### WHAT YOU ARE ASKED TO DO
Below are the records; locate each line with the word "salt" and copy it.

-=-=-=-=-

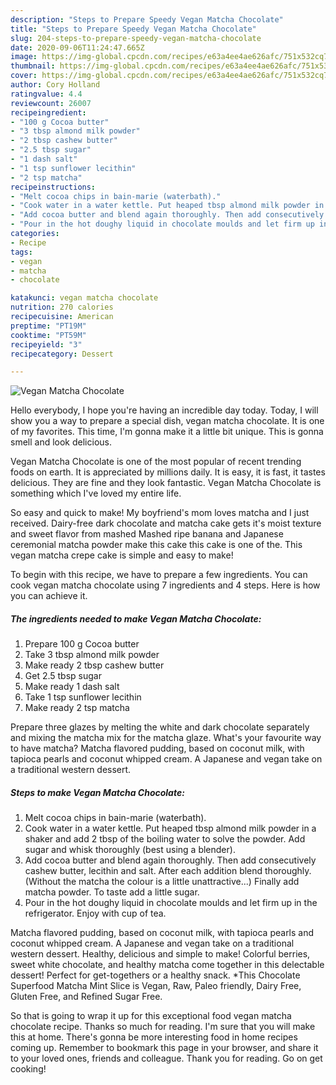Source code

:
 ```yaml
---
description: "Steps to Prepare Speedy Vegan Matcha Chocolate"
title: "Steps to Prepare Speedy Vegan Matcha Chocolate"
slug: 204-steps-to-prepare-speedy-vegan-matcha-chocolate
date: 2020-09-06T11:24:47.665Z
image: https://img-global.cpcdn.com/recipes/e63a4ee4ae626afc/751x532cq70/vegan-matcha-chocolate-recipe-main-photo.jpg
thumbnail: https://img-global.cpcdn.com/recipes/e63a4ee4ae626afc/751x532cq70/vegan-matcha-chocolate-recipe-main-photo.jpg
cover: https://img-global.cpcdn.com/recipes/e63a4ee4ae626afc/751x532cq70/vegan-matcha-chocolate-recipe-main-photo.jpg
author: Cory Holland
ratingvalue: 4.4
reviewcount: 26007
recipeingredient:
- "100 g Cocoa butter"
- "3 tbsp almond milk powder"
- "2 tbsp cashew butter"
- "2.5 tbsp sugar"
- "1 dash salt"
- "1 tsp sunflower lecithin"
- "2 tsp matcha"
recipeinstructions:
- "Melt cocoa chips in bain-marie (waterbath)."
- "Cook water in a water kettle. Put heaped tbsp almond milk powder in a shaker and add 2 tbsp of the boiling water to solve the powder. Add sugar and whisk thoroughly (best using a blender)."
- "Add cocoa butter and blend again thoroughly. Then add consecutively cashew butter, lecithin and salt. After each addition blend thoroughly. (Without the matcha the colour is a little unattractive...) Finally add matcha powder. To taste add a little sugar."
- "Pour in the hot doughy liquid in chocolate moulds and let firm up in the refrigerator. Enjoy with cup of tea."
categories:
- Recipe
tags:
- vegan
- matcha
- chocolate

katakunci: vegan matcha chocolate 
nutrition: 270 calories
recipecuisine: American
preptime: "PT19M"
cooktime: "PT59M"
recipeyield: "3"
recipecategory: Dessert

---
```



![Vegan Matcha Chocolate](https://img-global.cpcdn.com/recipes/e63a4ee4ae626afc/751x532cq70/vegan-matcha-chocolate-recipe-main-photo.jpg)

Hello everybody, I hope you're having an incredible day today. Today, I will show you a way to prepare a special dish, vegan matcha chocolate. It is one of my favorites. This time, I'm gonna make it a little bit unique. This is gonna smell and look delicious.

Vegan Matcha Chocolate is one of the most popular of recent trending foods on earth. It is appreciated by millions daily. It is easy, it is fast, it tastes delicious. They are fine and they look fantastic. Vegan Matcha Chocolate is something which I've loved my entire life.

So easy and quick to make! My boyfriend&#39;s mom loves matcha and I just received. Dairy-free dark chocolate and matcha cake gets it&#39;s moist texture and sweet flavor from mashed Mashed ripe banana and Japanese ceremonial matcha powder make this cake this cake is one of the. This vegan matcha crepe cake is simple and easy to make!


To begin with this recipe, we have to prepare a few ingredients. You can cook vegan matcha chocolate using 7 ingredients and 4 steps. Here is how you can achieve it.

<!--inarticleads1-->

##### The ingredients needed to make Vegan Matcha Chocolate:

1. Prepare 100 g Cocoa butter
1. Take 3 tbsp almond milk powder
1. Make ready 2 tbsp cashew butter
1. Get 2.5 tbsp sugar
1. Make ready 1 dash salt
1. Take 1 tsp sunflower lecithin
1. Make ready 2 tsp matcha


Prepare three glazes by melting the white and dark chocolate separately and mixing the matcha mix for the matcha glaze. What&#39;s your favourite way to have matcha? Matcha flavored pudding, based on coconut milk, with tapioca pearls and coconut whipped cream. A Japanese and vegan take on a traditional western dessert. 

<!--inarticleads2-->

##### Steps to make Vegan Matcha Chocolate:

1. Melt cocoa chips in bain-marie (waterbath).
1. Cook water in a water kettle. Put heaped tbsp almond milk powder in a shaker and add 2 tbsp of the boiling water to solve the powder. Add sugar and whisk thoroughly (best using a blender).
1. Add cocoa butter and blend again thoroughly. Then add consecutively cashew butter, lecithin and salt. After each addition blend thoroughly. (Without the matcha the colour is a little unattractive...) Finally add matcha powder. To taste add a little sugar.
1. Pour in the hot doughy liquid in chocolate moulds and let firm up in the refrigerator. Enjoy with cup of tea.


Matcha flavored pudding, based on coconut milk, with tapioca pearls and coconut whipped cream. A Japanese and vegan take on a traditional western dessert. Healthy, delicious and simple to make! Colorful berries, sweet white chocolate, and healthy matcha come together in this delectable dessert! Perfect for get-togethers or a healthy snack. *This Chocolate Superfood Matcha Mint Slice is Vegan, Raw, Paleo friendly, Dairy Free, Gluten Free, and Refined Sugar Free. 

So that is going to wrap it up for this exceptional food vegan matcha chocolate recipe. Thanks so much for reading. I'm sure that you will make this at home. There's gonna be more interesting food in home recipes coming up. Remember to bookmark this page in your browser, and share it to your loved ones, friends and colleague. Thank you for reading. Go on get cooking!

-=-=-=-=-

### ANSWER SECTION
- "1 dash salt"
- "Add cocoa butter and blend again thoroughly. Then add consecutively cashew butter, lecithin and salt. After each addition blend thoroughly. (Without the matcha the colour is a little unattractive...) Finally add matcha powder. To taste add a little sugar."
1. Make ready 1 dash salt
1. Add cocoa butter and blend again thoroughly. Then add consecutively cashew butter, lecithin and salt. After each addition blend thoroughly. (Without the matcha the colour is a little unattractive...) Finally add matcha powder. To taste add a little sugar.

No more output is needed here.